Bir akrabamın bir gün kasabada okul bitişinde yanıma gelerek bana “on” lira verişini hayatım boyunca hiç unutmadım. Fedakârlık, vefa, yardım gibi duygularım adeta kanatlanmıştı. Hele kış mevsiminde babamın sırtında taşıdığı odunları odaya getirip, “Oku oğlum, biz okuyamadık; oku da vatanına, milletine, ailene iyi evlat ol; ama Rabbini de unutma!” diye nasihat etmesi hâlâ kulaklarımda çınlamaktadır.

Yeni nesil bazı mahrumiyetler yaşamalı

Şimdi sadece eğlenmek için dünyaya geldiğini sanan, kendi küçük rahatlığı için başkalarının rahatlığını bozmakta bir beis görmeyen, ellerinden telefonunu alsanız dünyanın sonunun geldiğini düşünen, kıymet ve vefa bilmeyen, “dünya yansa bir bağ otluğu yanmayan”… nesiller, geçmişte bizim yaşadıklarımızı masal kitaplarında okusalar inanmazlar!

Yeni neslin eğitilmesi için bazı mahrumiyetlerin yaşanması gerekmektedir. Yemekten bile zevk alamıyorlar; çünkü karınları boşalmadan zoraki yiyorlar. Geçmişle ilgileri kesik ve zaten ilgilenmiyorlar. Manevi dünyaları bomboş, böyle bir dünyadan haberleri bile yok.

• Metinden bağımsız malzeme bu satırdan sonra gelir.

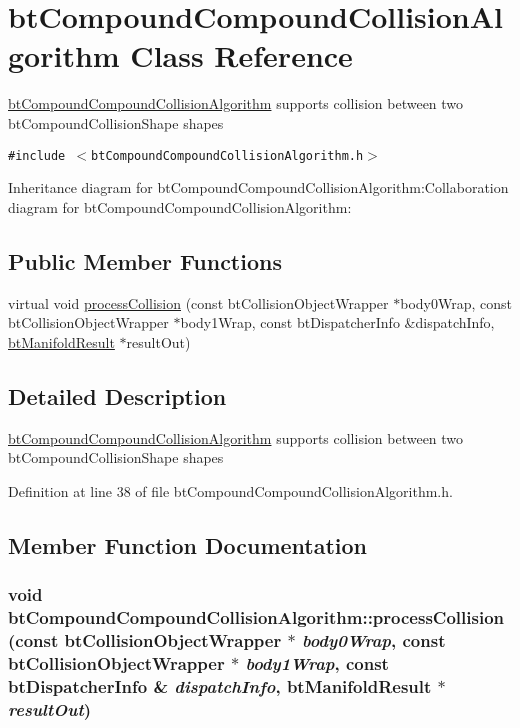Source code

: \hypertarget{classbt_compound_compound_collision_algorithm}{
\section{btCompoundCompoundCollisionAlgorithm Class Reference}
\label{classbt_compound_compound_collision_algorithm}
}
\hyperlink{classbt_compound_compound_collision_algorithm}{btCompoundCompoundCollisionAlgorithm} supports collision between two btCompoundCollisionShape shapes  


{\tt \#include $<$btCompoundCompoundCollisionAlgorithm.h$>$}

Inheritance diagram for btCompoundCompoundCollisionAlgorithm:Collaboration diagram for btCompoundCompoundCollisionAlgorithm:\subsection*{Public Member Functions}
\begin{CompactItemize}
\item 
virtual void \hyperlink{classbt_compound_compound_collision_algorithm_5fb9d60f9713c0e3795c89390353beb3}{processCollision} (const btCollisionObjectWrapper $\ast$body0Wrap, const btCollisionObjectWrapper $\ast$body1Wrap, const btDispatcherInfo \&dispatchInfo, \hyperlink{classbt_manifold_result}{btManifoldResult} $\ast$resultOut)
\end{CompactItemize}


\subsection{Detailed Description}
\hyperlink{classbt_compound_compound_collision_algorithm}{btCompoundCompoundCollisionAlgorithm} supports collision between two btCompoundCollisionShape shapes 

Definition at line 38 of file btCompoundCompoundCollisionAlgorithm.h.

\subsection{Member Function Documentation}
\hypertarget{classbt_compound_compound_collision_algorithm_5fb9d60f9713c0e3795c89390353beb3}{
\subsubsection[processCollision]{\setlength{\rightskip}{0pt plus 5cm}void btCompoundCompoundCollisionAlgorithm::processCollision (const btCollisionObjectWrapper $\ast$ {\em body0Wrap}, \/  const btCollisionObjectWrapper $\ast$ {\em body1Wrap}, \/  const btDispatcherInfo \& {\em dispatchInfo}, \/  {\bf btManifoldResult} $\ast$ {\em resultOut})}}
\label{classbt_compound_compound_collision_algorithm_5fb9d60f9713c0e3795c89390353beb3}





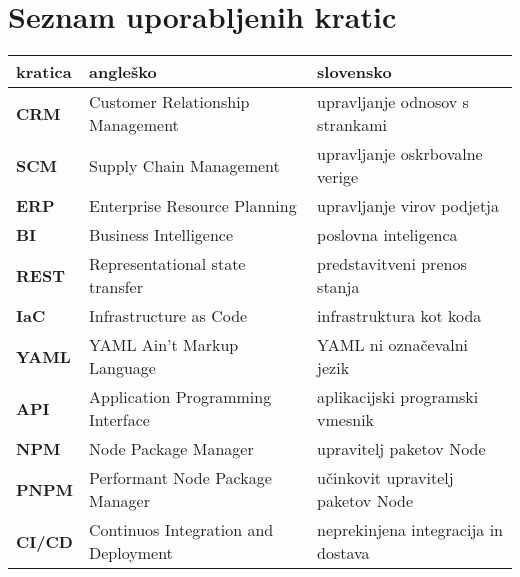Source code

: \chapter*{Seznam uporabljenih kratic}

\begin{tabular}{l|l|l}
  {\bf kratica} & {\bf angleško} & {\bf slovensko} \\ \hline
  {\bf CRM} & Customer Relationship Management & upravljanje odnosov s strankami \\
  {\bf SCM} & Supply Chain Management & upravljanje oskrbovalne verige \\
  {\bf ERP} & Enterprise Resource Planning & upravljanje virov podjetja \\
  {\bf BI} & Business Intelligence & poslovna inteligenca \\
  {\bf REST} & Representational state transfer & predstavitveni prenos stanja \\
  {\bf IaC} & Infrastructure as Code & infrastruktura kot koda \\
  {\bf YAML} & YAML Ain't Markup Language & YAML ni označevalni jezik \\
  {\bf API} & Application Programming Interface & aplikacijski programski vmesnik \\
  {\bf NPM} & Node Package Manager & upravitelj paketov Node \\
  {\bf PNPM} & Performant Node Package Manager & učinkovit upravitelj paketov Node \\
  {\bf CI/CD} & Continuos Integration and Deployment & neprekinjena integracija in dostava \\
  
\end{tabular}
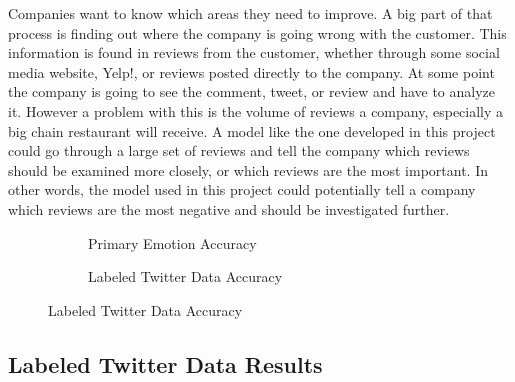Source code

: \documentclass[titlepage,letterpaper]{article}
\begin{document}

Companies want to know which areas they need to improve. A big part of that process is finding out where the company is going wrong with the customer. This information is found in reviews from the customer, whether through some social media website, Yelp!, or reviews posted directly to the company. At some point the company is going to see the comment, tweet, or review and have to analyze it. However a problem with this is the volume of reviews a company, especially a big chain restaurant will receive. A model like the one developed in this project could go through a large set of reviews and tell the company which reviews should be examined more closely, or which reviews are the most important. In other words, the model used in this project could potentially tell a company which reviews are the most negative and should be investigated further.   


		
\begin{figure}[]
	\hfill
	\vspace*{-1in}
	\centering
	\begin{adjustwidth}{-.75in}{-.75in}
		
 \begin{subfigure}{3in}
 	\centering
	\resizebox{3in}{!}{}
	\caption{Primary Emotion Accuracy}\label{primemresult}
\end{subfigure}
\hfill
\begin{subfigure}{3in}
	\centering
	\resizebox{3in}{!}{}
	\caption{Labeled Twitter Data Accuracy} \label{lbtwitresult}
\end{subfigure}
\hfill
\end{adjustwidth}
\end{figure}
\subsection{Labeled Twitter Data Results}
\end{document}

Soğuk – sıcak nedir tatmamışlar. Hayatın zorluklarıyla hiç yüzleşmemişler. Böyle olunca da kadir kıymet nedir, vefa, saygı, acıma duygusu (merhamet) nedir bilmiyorlar. Empati kuramıyorlar; çünkü hayatın merkezini yalnız kendileri işgal etmektedir.

Hayatta her şey zıddıyla vardır. Bu çocuklarımız hayatın zorluklarını tatmamışlardır ki, onu tanısınlar ve ona göre hareket etsinler. Hayat fukarası bunlar!